The race in the code is because the handle might update
its state to the wrong state if the connection handling
thread is still processing incoming data; so the handle
needs to wait for the connection to finish up before
checking the final state.
The race in the test is because when waiting for a handle
to reach a final state, the waitFor() method needs to wait
until all handle state is updated (which also includes
waiting for the connection thread above to finish).

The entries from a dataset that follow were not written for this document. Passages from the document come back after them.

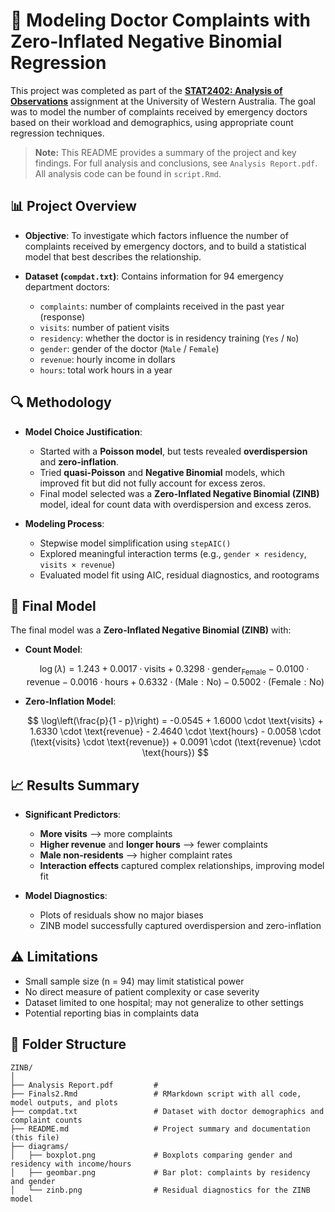 # 🏥 Modeling Doctor Complaints with Zero-Inflated Negative Binomial Regression

This project was completed as part of the [**STAT2402: Analysis of Observations**](https://handbooks.uwa.edu.au/unitdetails?code=STAT2402) assignment at the University of Western Australia. The goal was to model the number of complaints received by emergency doctors based on their workload and demographics, using appropriate count regression techniques.

> **Note:** This README provides a summary of the project and key findings.
> For full analysis and conclusions, see `Analysis Report.pdf`.
> All analysis code can be found in `script.Rmd`.

## 📊 Project Overview

- **Objective**:
  To investigate which factors influence the number of complaints received by emergency doctors, and to build a statistical model that best describes the relationship.

- **Dataset (`compdat.txt`)**:
  Contains information for 94 emergency department doctors:

  - `complaints`: number of complaints received in the past year (response)
  - `visits`: number of patient visits
  - `residency`: whether the doctor is in residency training (`Yes` / `No`)
  - `gender`: gender of the doctor (`Male` / `Female`)
  - `revenue`: hourly income in dollars
  - `hours`: total work hours in a year

## 🔍 Methodology

- **Model Choice Justification**:

  - Started with a **Poisson model**, but tests revealed **overdispersion** and **zero-inflation**.
  - Tried **quasi-Poisson** and **Negative Binomial** models, which improved fit but did not fully account for excess zeros.
  - Final model selected was a **Zero-Inflated Negative Binomial (ZINB)** model, ideal for count data with overdispersion and excess zeros.

- **Modeling Process**:

  - Stepwise model simplification using `stepAIC()`
  - Explored meaningful interaction terms (e.g., `gender × residency`, `visits × revenue`)
  - Evaluated model fit using AIC, residual diagnostics, and rootograms

## 🧾 Final Model

The final model was a **Zero-Inflated Negative Binomial (ZINB)** with:

- **Count Model**:

  $$
  \log(\lambda) = 1.243 + 0.0017 \cdot \text{visits} + 0.3298 \cdot \text{gender}_{\text{Female}} - 0.0100 \cdot \text{revenue} - 0.0016 \cdot \text{hours} + 0.6332 \cdot (\text{Male} : \text{No}) - 0.5002 \cdot (\text{Female} : \text{No})
  $$

- **Zero-Inflation Model**:

  $$
  \log\left(\frac{p}{1 - p}\right) = -0.0545 + 1.6000 \cdot \text{visits} + 1.6330 \cdot \text{revenue} - 2.4640 \cdot \text{hours} - 0.0058 \cdot (\text{visits} \cdot \text{revenue}) + 0.0091 \cdot (\text{revenue} \cdot \text{hours})
  $$

## 📈 Results Summary

- **Significant Predictors**:

  - **More visits** ⟶ more complaints
  - **Higher revenue** and **longer hours** ⟶ fewer complaints
  - **Male non-residents** ⟶ higher complaint rates
  - **Interaction effects** captured complex relationships, improving model fit

- **Model Diagnostics**:

  - Plots of residuals show no major biases
  - ZINB model successfully captured overdispersion and zero-inflation

## ⚠️ Limitations

- Small sample size (n = 94) may limit statistical power
- No direct measure of patient complexity or case severity
- Dataset limited to one hospital; may not generalize to other settings
- Potential reporting bias in complaints data

## 📁 Folder Structure

```
ZINB/
│
├── Analysis Report.pdf         #
├── Finals2.Rmd                 # RMarkdown script with all code, model outputs, and plots
├── compdat.txt                 # Dataset with doctor demographics and complaint counts
├── README.md                   # Project summary and documentation (this file)
├── diagrams/
│   ├── boxplot.png             # Boxplots comparing gender and residency with income/hours
│   ├── geombar.png             # Bar plot: complaints by residency and gender
│   └── zinb.png                # Residual diagnostics for the ZINB model
```
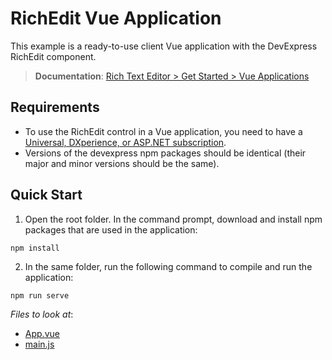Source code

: # RichEdit Vue Application

This example is a ready-to-use client Vue application with the DevExpress RichEdit component.
> **Documentation**: [Rich Text Editor > Get Started > Vue Applications](https://docs.devexpress.com/AspNetCore/401875/rich-edit/get-started/vue-application)

## Requirements
* To use the RichEdit control in a Vue application, you need to have a [Universal, DXperience, or ASP.NET subscription](https://www.devexpress.com/buy/net/).
* Versions of the devexpress npm packages should be identical (their major and minor versions should be the same).

## Quick Start

1. Open the root folder. In the command prompt, download and install npm packages that are used in the application:

```
npm install
```

2. In the same folder, run the following command to compile and run the application:

```bash
npm run serve
```

<!-- default file list -->
*Files to look at*:

* [App.vue](./src/App.vue)
* [main.js](./src/main.js)

<!-- default file list end -->
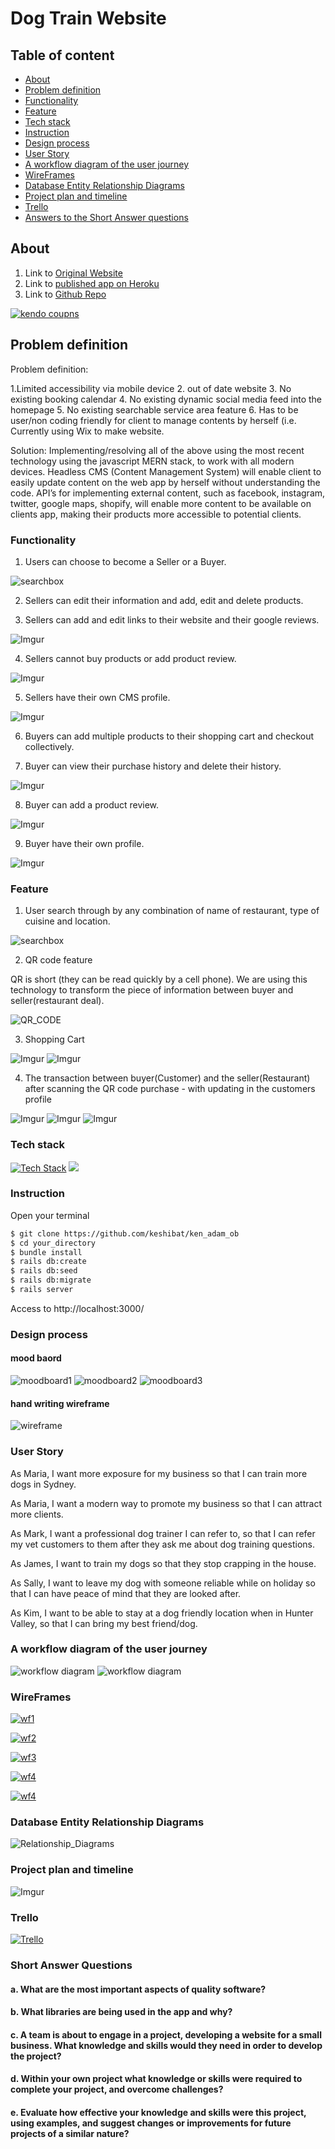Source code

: # Dog Train Website
## Table of content
* [About](#about)
* [Problem definition](#problem-definition)
* [Functionality](#functionality)
* [Feature](#feature)
* [Tech stack](#tech-stack)
* [Instruction](#instruction)
* [Design process](#design-process)
* [User Story](#user-story)
* [A workflow diagram of the user journey](#a-workflow-diagram-of-the-user-journey)
* [WireFrames](#wireframes)
* [Database Entity Relationship Diagrams](#database-entity-relationship-diagrams)
* [Project plan and timeline](#project-plan-and-timeline)
* [Trello](#trello)
* [Answers to the Short Answer questions](#short-answer-questions)



## About
1. Link to [Original Website](https://www.muttswithmanners.com.au/)
2. Link to [published app on Heroku](https://kendodeal.herokuapp.com/)
3. Link to [Github Repo](https://github.com/keshibat/dogtrain_react)

[![kendo coupns](https://i.imgur.com/jpswWqx.png)](https://kendodeal.herokuapp.com/)

## Problem definition

Problem definition:

1.Limited accessibility via mobile device
2. out of date website
3. No existing booking calendar
4. No existing dynamic social media feed into the homepage
5. No existing searchable service area feature
6. Has to be user/non coding friendly for client to manage contents by herself (i.e. Currently using Wix to make website.

Solution:
Implementing/resolving all of the above using the most recent technology using the javascript MERN stack, to work with all modern devices. Headless CMS (Content Management System) will enable client to easily update content on the web app by herself without understanding the code. API’s for implementing external content, such as facebook, instagram, twitter, google maps, shopify, will enable more content to be available on clients app, making their products more accessible to potential clients.


### Functionality

1. Users can choose to become a Seller or a Buyer.

![searchbox](https://i.imgur.com/xoTIfZO.png)

2. Sellers can edit their information and add, edit and delete products.

3. Sellers can add and edit links to their website and their google reviews.

![Imgur](https://i.imgur.com/mqx70gd.png)

4. Sellers cannot buy products or add product review.

![Imgur](https://i.imgur.com/AiziQnl.png)

5. Sellers have their own CMS profile.

![Imgur](https://i.imgur.com/ep1PXxX.png)

6. Buyers can add multiple products to their shopping cart and checkout collectively.

7. Buyer can view their purchase history and delete their history.

![Imgur](https://i.imgur.com/3n8VHYG.png)


8. Buyer can add a product review.

![Imgur](https://i.imgur.com/Uzmd0Kk.png)

9. Buyer have their own profile.

![Imgur](https://i.imgur.com/uLsyhOC.png)

### Feature

1. User search through by any combination of name of restaurant, type of cuisine and location.

![searchbox](https://i.imgur.com/g31cGbi.png)

2. QR code feature

QR is short (they can be read quickly by a cell phone). We are using this technology to transform the piece of information between buyer and seller(restaurant deal).

![QR_CODE](https://i.imgur.com/r7CYZ7s.png)

3. Shopping Cart

![Imgur](https://i.imgur.com/4WOD181.png)
![Imgur](https://i.imgur.com/RL8Oi34.png)

4. The transaction between buyer(Customer) and the seller(Restaurant) after scanning the QR code purchase - with updating in the customers profile

![Imgur](https://i.imgur.com/4ym2eG3.png)
![Imgur](https://i.imgur.com/wcTFUO6.png)
![Imgur](https://i.imgur.com/z9sAWQ6.png)


### Tech stack
[![Tech Stack](https://i.imgur.com/DziCzWH.png)](https://stackshare.io/keshibat/my-stack)
[![](https://i.imgur.com/PqNxYcg.png)](https://stackshare.io/keshibat/my-stack)
<!-- * [Rails]
* [Github]
* [Trello] -->
### Instruction
Open your terminal

```sh
$ git clone https://github.com/keshibat/ken_adam_ob
$ cd your_directory
$ bundle install
$ rails db:create
$ rails db:seed
$ rails db:migrate
$ rails server
```
Access to http://localhost:3000/

### Design process

#### mood baord

![moodboard1](https://i.imgur.com/3ARk3cq.png)
![moodboard2](https://i.imgur.com/D3y93ec.png)
![moodboard3](https://i.imgur.com/AB1qUpC.png)


#### hand writing wireframe

![wireframe](https://i.imgur.com/DYNiqhE.png)

### User Story

As Maria, I want more exposure for my business so that I can train more dogs in Sydney.

As Maria, I want a modern way to promote my business so that I can attract more clients.

As Mark, I want a professional dog trainer I can refer to, so that I can refer my vet customers to them after they ask me about dog training questions.

As James, I want to train my dogs so that they stop crapping in the house.

As Sally, I want to leave my dog with someone reliable while on holiday so that I can have peace of mind that they are looked after.

As Kim, I want to be able to stay at a dog friendly location when in Hunter Valley, so that I can bring my best friend/dog.

### A workflow diagram of the user journey
![workflow diagram](https://i.imgur.com/01KH3Qw.png)
![workflow diagram](https://i.imgur.com/uwaizyu.png)


### WireFrames

[![wf1](https://i.imgur.com/y6baXGv.png)](https://drive.google.com/file/d/1kRIbOAt_-xDsXxtl_p0bAHgjxE3AOc3T/view?usp=sharing)

[![wf2](https://i.imgur.com/vwZjHRN.png)](https://drive.google.com/file/d/1kRIbOAt_-xDsXxtl_p0bAHgjxE3AOc3T/view?usp=sharing)

[![wf3](https://i.imgur.com/NNhbAGf.png)](https://drive.google.com/file/d/1kRIbOAt_-xDsXxtl_p0bAHgjxE3AOc3T/view?usp=sharing)

[![wf4](https://i.imgur.com/ASKDqrj.png)](https://drive.google.com/file/d/1Lp2IKKUxMcJIizUikKOdM8bgRDRbnjEJ/view?usp=sharing)

[![wf4](https://i.imgur.com/H15R8k0.png)](https://drive.google.com/file/d/1Lp2IKKUxMcJIizUikKOdM8bgRDRbnjEJ/view?usp=sharing)


### Database Entity Relationship Diagrams

![Relationship_Diagrams](https://i.imgur.com/tSKrhV8.png)

### Project plan and timeline

![Imgur](https://i.imgur.com/dtQBljS.png)

### Trello
[![Trello](https://i.imgur.com/9FSqA3o.png)](https://trello.com/b/njBkUzsO/kenjonajo)

### Short Answer Questions

#### a. What are the most important aspects of quality software?





#### b. What libraries are being used in the app and why?




#### c. A team is about to engage in a project, developing a website for a small business. What knowledge and skills would they need in order to develop the project?




#### d. Within your own project what knowledge or skills were required to complete your project, and overcome challenges?




#### e. Evaluate how effective your knowledge and skills were this project, using examples, and suggest changes or improvements for future projects of a similar nature?


[Rails]: <https://github.com/joemccann/dillinger>
[Github]: <https://github.com/>
[Trello]: <https://trello.com/>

Otherwise, waitFor() may return too early, which would cause
a bunch of different races (like the listener not being yet
notified of the state change, or being in the middle of
being notified, or the handle not being properly disposed
and causing postChecks() to assert).
On top of that I found, by code inspection, a couple of
potential races that could make a handle end up in the
wrong state when being killed.
The original version of this fix introduced the flipped
version of the first race described above; the connection
closing might override the handle state before the
handle might have a chance to do cleanup. The fix there
is to only dispose of the handle from the connection
when there is an error, and let the handle dispose
itself in the normal case.
The fix also caused a bug in YarnClusterSuite to be surfaced;
the code was checking for a file in the classpath that was
not expected to be there in client mode. Because of the above
issues, the error was not propagating correctly and the (buggy)
test was incorrectly passing.
Tested by running the existing unit tests a lot (and not
seeing the errors I was seeing before).